(Received for publication, February 24, 1995; and in revised form, April 19, 1995)
From the
The inner membrane of mitochondria from various strains of Saccharomyces cerevisiae has been analyzed with the patch
clamp technique for comparison with the better known homologous
membrane in mammals (Sorgato, M. C., and Moran, O.(1993) CRC Crit.
Rev. Biochem. Mol. Biol. 18, 127-171). Differently than in
mammals, the yeast inner membrane was found to harbor essentially two
channels with similar anionic selectivity but otherwise different
functional behavior. One had a conductance of around 45 picosiemens (in
symmetrical 150 mM KCl) and an activity only marginally
sensitive to voltage. The other channel was prominent for the higher
outwardly rectifying current and for the dependence upon voltage of the
open probability that induced rapid closure at physiological (negative)
membrane potentials. Particularly interesting was the effect of ATP
(Mg free) added on the matrix side of the membrane.

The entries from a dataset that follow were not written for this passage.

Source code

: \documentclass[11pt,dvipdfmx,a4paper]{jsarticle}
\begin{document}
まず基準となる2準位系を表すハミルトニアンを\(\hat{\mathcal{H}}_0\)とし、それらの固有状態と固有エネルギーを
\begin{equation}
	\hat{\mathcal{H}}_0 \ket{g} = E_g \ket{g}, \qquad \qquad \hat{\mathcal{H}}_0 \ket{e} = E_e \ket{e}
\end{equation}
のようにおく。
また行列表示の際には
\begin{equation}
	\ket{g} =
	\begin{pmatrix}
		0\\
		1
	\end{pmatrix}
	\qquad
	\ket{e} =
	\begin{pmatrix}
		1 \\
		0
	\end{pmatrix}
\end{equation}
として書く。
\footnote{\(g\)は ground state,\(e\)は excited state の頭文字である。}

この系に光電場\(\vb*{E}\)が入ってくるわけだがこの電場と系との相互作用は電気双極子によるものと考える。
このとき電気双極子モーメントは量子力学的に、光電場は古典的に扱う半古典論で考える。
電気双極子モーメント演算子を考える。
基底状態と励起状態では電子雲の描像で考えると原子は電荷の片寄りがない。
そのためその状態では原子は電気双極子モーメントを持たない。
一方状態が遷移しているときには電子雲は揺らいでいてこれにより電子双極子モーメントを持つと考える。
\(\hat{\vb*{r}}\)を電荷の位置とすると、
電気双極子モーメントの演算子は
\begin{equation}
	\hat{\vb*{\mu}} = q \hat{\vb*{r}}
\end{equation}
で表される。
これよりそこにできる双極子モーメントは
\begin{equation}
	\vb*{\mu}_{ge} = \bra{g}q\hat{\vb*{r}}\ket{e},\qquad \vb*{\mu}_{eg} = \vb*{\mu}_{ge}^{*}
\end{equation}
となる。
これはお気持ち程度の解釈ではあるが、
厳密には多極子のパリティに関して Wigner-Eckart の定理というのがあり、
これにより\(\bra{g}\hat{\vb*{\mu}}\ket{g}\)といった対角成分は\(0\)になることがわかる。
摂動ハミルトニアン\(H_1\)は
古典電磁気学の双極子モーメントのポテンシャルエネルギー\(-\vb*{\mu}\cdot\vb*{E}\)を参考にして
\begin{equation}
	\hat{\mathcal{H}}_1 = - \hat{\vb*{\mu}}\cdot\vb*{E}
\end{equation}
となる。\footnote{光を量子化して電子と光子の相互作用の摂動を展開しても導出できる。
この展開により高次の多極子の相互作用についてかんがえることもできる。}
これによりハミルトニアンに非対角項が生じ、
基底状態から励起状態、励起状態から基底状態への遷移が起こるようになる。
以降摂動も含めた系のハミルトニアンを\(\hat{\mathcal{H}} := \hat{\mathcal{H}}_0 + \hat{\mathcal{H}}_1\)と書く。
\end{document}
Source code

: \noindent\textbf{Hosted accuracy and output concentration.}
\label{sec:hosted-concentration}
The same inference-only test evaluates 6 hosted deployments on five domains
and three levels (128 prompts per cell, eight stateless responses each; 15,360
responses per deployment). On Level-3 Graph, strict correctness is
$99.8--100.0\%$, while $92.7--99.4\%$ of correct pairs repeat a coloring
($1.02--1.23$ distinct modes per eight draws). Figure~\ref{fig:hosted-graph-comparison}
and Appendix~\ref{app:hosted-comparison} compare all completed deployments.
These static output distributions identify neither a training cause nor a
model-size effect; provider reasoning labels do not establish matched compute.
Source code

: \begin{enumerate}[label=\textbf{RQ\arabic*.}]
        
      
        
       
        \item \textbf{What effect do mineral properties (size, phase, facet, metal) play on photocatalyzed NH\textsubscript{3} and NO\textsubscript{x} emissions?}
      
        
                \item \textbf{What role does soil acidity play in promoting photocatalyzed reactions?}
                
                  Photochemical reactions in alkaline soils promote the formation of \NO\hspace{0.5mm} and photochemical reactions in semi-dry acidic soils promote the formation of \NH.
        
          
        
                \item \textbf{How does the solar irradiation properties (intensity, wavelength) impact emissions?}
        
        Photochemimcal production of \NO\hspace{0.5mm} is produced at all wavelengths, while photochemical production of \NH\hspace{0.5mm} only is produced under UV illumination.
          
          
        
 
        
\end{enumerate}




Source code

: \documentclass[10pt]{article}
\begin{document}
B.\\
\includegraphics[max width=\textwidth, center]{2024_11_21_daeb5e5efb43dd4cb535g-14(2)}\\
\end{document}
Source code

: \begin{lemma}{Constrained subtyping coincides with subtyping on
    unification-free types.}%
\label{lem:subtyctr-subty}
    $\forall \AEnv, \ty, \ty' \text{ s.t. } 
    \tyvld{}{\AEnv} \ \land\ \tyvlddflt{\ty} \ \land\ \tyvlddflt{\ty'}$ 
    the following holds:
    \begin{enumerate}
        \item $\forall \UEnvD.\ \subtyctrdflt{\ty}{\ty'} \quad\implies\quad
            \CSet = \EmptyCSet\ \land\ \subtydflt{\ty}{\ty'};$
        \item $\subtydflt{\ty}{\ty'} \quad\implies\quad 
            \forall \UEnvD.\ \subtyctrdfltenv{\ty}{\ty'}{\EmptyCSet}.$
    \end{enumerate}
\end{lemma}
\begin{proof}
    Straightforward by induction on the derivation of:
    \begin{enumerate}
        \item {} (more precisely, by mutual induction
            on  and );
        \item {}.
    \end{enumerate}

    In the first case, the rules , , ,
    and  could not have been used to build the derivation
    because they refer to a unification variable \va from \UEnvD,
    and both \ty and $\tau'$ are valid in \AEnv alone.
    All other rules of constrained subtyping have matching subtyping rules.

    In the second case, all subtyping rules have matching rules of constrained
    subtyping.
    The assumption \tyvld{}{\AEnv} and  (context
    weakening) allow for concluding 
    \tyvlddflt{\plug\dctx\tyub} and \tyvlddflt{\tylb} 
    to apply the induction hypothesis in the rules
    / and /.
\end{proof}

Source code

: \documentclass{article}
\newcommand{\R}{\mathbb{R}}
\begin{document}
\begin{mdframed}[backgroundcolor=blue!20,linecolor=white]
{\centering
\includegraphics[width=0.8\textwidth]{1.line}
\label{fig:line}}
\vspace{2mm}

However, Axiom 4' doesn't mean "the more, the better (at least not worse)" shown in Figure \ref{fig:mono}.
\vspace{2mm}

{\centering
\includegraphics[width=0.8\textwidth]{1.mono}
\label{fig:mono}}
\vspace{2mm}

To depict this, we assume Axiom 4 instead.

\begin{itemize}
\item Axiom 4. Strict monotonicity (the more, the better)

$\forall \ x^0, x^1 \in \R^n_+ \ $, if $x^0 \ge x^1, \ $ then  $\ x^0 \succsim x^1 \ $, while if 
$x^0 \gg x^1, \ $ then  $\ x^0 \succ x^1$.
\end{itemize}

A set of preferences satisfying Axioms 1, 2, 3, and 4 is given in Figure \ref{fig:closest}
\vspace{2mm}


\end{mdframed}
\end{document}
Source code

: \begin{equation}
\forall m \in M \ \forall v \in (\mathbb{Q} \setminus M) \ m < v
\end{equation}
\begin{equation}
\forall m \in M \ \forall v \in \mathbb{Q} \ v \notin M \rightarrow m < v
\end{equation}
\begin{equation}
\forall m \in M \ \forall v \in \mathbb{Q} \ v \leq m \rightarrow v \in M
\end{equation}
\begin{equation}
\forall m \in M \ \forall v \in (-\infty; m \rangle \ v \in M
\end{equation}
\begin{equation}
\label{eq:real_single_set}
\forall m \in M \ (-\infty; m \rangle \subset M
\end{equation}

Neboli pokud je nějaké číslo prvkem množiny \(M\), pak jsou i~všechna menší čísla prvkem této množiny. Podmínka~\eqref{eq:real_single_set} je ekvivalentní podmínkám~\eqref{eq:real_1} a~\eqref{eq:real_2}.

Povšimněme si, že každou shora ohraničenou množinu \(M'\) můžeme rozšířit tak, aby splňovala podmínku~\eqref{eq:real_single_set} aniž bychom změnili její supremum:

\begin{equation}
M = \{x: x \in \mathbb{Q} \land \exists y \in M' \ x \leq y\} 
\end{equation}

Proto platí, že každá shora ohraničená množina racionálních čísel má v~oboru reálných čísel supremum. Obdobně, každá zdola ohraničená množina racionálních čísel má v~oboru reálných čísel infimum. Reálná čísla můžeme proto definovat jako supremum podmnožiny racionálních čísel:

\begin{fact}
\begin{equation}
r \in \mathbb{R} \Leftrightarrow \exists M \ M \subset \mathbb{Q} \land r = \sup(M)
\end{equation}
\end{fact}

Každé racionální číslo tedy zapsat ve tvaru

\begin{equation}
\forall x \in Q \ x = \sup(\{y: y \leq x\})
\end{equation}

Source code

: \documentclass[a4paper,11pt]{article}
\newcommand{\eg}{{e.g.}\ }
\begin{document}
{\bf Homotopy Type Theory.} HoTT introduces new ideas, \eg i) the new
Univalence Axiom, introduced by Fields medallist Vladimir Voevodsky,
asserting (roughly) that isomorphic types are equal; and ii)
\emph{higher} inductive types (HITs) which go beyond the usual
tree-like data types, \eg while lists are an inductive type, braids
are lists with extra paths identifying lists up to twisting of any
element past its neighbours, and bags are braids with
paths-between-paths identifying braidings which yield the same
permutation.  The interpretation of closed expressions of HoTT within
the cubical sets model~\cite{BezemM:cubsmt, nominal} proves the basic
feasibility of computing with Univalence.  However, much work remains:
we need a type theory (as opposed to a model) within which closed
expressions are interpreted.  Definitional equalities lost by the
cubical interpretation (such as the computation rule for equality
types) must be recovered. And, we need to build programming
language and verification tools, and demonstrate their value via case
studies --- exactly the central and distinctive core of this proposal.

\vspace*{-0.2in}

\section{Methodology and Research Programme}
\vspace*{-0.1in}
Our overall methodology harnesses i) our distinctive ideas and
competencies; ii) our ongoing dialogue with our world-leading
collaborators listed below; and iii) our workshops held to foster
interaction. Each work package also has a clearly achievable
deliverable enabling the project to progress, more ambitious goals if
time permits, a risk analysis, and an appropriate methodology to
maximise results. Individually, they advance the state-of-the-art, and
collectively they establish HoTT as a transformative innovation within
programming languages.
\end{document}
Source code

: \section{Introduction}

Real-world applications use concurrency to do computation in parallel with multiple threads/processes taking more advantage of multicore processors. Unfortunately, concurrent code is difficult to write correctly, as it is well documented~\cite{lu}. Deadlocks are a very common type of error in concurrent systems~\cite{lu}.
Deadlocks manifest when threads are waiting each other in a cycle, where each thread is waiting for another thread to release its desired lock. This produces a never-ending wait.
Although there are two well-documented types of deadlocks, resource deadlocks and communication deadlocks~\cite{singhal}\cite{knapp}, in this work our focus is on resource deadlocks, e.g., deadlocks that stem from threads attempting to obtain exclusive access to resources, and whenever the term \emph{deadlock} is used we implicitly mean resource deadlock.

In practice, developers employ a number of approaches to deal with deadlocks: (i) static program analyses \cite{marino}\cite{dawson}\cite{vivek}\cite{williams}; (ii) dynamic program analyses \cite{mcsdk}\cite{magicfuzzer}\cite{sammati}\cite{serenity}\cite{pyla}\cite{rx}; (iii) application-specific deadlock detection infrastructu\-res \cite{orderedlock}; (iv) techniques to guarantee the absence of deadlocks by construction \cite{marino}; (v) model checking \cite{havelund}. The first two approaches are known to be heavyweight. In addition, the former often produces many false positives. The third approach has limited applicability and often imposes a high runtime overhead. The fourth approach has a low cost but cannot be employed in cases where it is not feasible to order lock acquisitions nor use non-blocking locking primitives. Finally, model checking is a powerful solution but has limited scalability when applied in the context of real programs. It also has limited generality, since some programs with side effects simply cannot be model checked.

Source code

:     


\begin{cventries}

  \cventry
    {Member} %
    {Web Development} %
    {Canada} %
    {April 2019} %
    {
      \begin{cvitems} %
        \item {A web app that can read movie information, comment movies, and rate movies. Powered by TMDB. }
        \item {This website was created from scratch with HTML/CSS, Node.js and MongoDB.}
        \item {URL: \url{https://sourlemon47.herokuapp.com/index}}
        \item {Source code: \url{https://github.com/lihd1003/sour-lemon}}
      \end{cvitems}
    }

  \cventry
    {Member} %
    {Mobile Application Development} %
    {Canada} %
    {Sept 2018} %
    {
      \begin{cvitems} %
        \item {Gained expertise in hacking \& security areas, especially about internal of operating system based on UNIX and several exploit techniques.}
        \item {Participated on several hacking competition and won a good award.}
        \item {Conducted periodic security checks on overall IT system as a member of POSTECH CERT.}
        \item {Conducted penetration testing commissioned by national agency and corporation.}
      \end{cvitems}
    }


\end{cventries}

In the case of the lower conducting channel, the nucleotide caused an
immediate block of activity (IC
, 0.240 mM),
whereas it locked the larger conductance in the open state at both
positive and negative potentials. In proteoliposomes containing both
mitochondrial membranes, the small conductance was clearly evident,
whereas a larger channel, cationic and without the voltage dependence
typical of that in the native inner membrane, was found.
A novel aspect of mitochondrial physiology has been disclosed by
the application of electrophysiological techniques to the inner (IM) ()and outer (OM) membranes of mitochondria. In particular,
the direct analysis of the native membranes with a patch clamp
electrode has provided strong evidence of the presence of high
conductance ion channels (reviewed in (1) ). By applying this
technique to the IM of mitoplasts (obtained from mitochondria by
removal of the OM), at least three types of channels have been found.
One has a conductance of around 10 pS (in 100 mM salt) and is
distinguishable for the selective permeability toward potassium ions.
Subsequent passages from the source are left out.